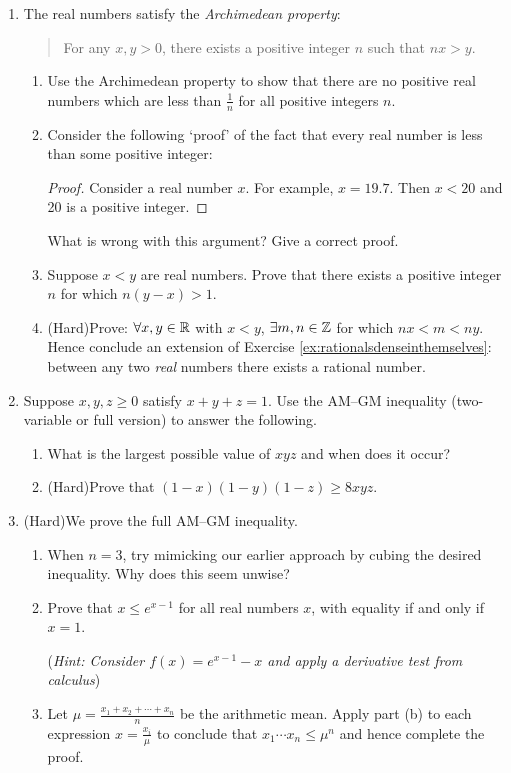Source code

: \begin{exercises}{}{}
\begin{enumerate}
	
		\goodbreak
	
	
		\item\label{exs:archimedes} The real numbers satisfy the \emph{Archimedean property}:
		\begin{quote}
			For any $x,y>0$, there exists a positive integer $n$ such that $nx>y$.
		\end{quote}
		\begin{enumerate}
		  \item Use the Archimedean property to show that there are no positive real numbers which are less than $\frac 1n$ for all positive integers $n$. 
	  
	  	\item Consider the following `proof' of the fact that every real number is less than some positive integer:
	  	\begin{proof}
	    	Consider a real number $x$. For example, $x = 19.7$. Then $x<20$ and 20 is a positive integer. 
	 		\end{proof}
	  	What is wrong with this argument? Give a correct proof.
		
			\item Suppose $x<y$ are real numbers. Prove that there exists a positive integer $n$ for which $n(y-x)>1$.
			
			\item (Hard)\lstsp Prove: $\forall x,y\in\mathbb{R}$ with $x<y$, $\exists m,n\in\mathbb{Z}$ for which $nx<m<ny$. Hence conclude an extension of Exercise \ref{ex:rationalsdenseinthemselves}: between any two \emph{real} numbers there exists a rational number.
		\end{enumerate}
	
	
		\item Suppose $x,y,z\ge 0$ satisfy $x+y+z=1$. Use the AM--GM inequality (two-variable or full version) to answer the following.
		\begin{enumerate}
		  \item What is the largest possible value of $xyz$ and when does it occur?
		  \item (Hard)\lstsp Prove that $(1-x)(1-y)(1-z)\ge 8xyz$.
		\end{enumerate}
    
    
		\item\label{exs:amgm-full} (Hard)\lstsp We prove the full AM--GM inequality.
		\begin{enumerate}
		  \item When $n=3$, try mimicking our earlier approach by cubing the desired inequality. Why does this seem unwise?
		  \item Prove that $x\le e^{x-1}$ for all real numbers $x$, with equality if and only if $x=1$.\par
		  (\emph{Hint: Consider $f(x)=e^{x-1}-x$ and apply a derivative test from calculus})
		  \item Let $\mu=\frac{x_1+x_2+\cdots +x_n}{n}$ be the arithmetic mean. Apply part (b) to each expression $x=\frac{x_i}\mu$ to conclude that $x_1\cdots x_n\le \mu^n$ and hence complete the proof.
		\end{enumerate}


\end{enumerate}
\end{exercises}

- ASSIGNMENT
An exact copy of the lines from the one containing "complete the proof." through the end of the data above is the whole answer.

- RESPONSE BELOW
		  \item Let $\mu=\frac{x_1+x_2+\cdots +x_n}{n}$ be the arithmetic mean. Apply part (b) to each expression $x=\frac{x_i}\mu$ to conclude that $x_1\cdots x_n\le \mu^n$ and hence complete the proof.
		\end{enumerate}


\end{enumerate}
\end{exercises}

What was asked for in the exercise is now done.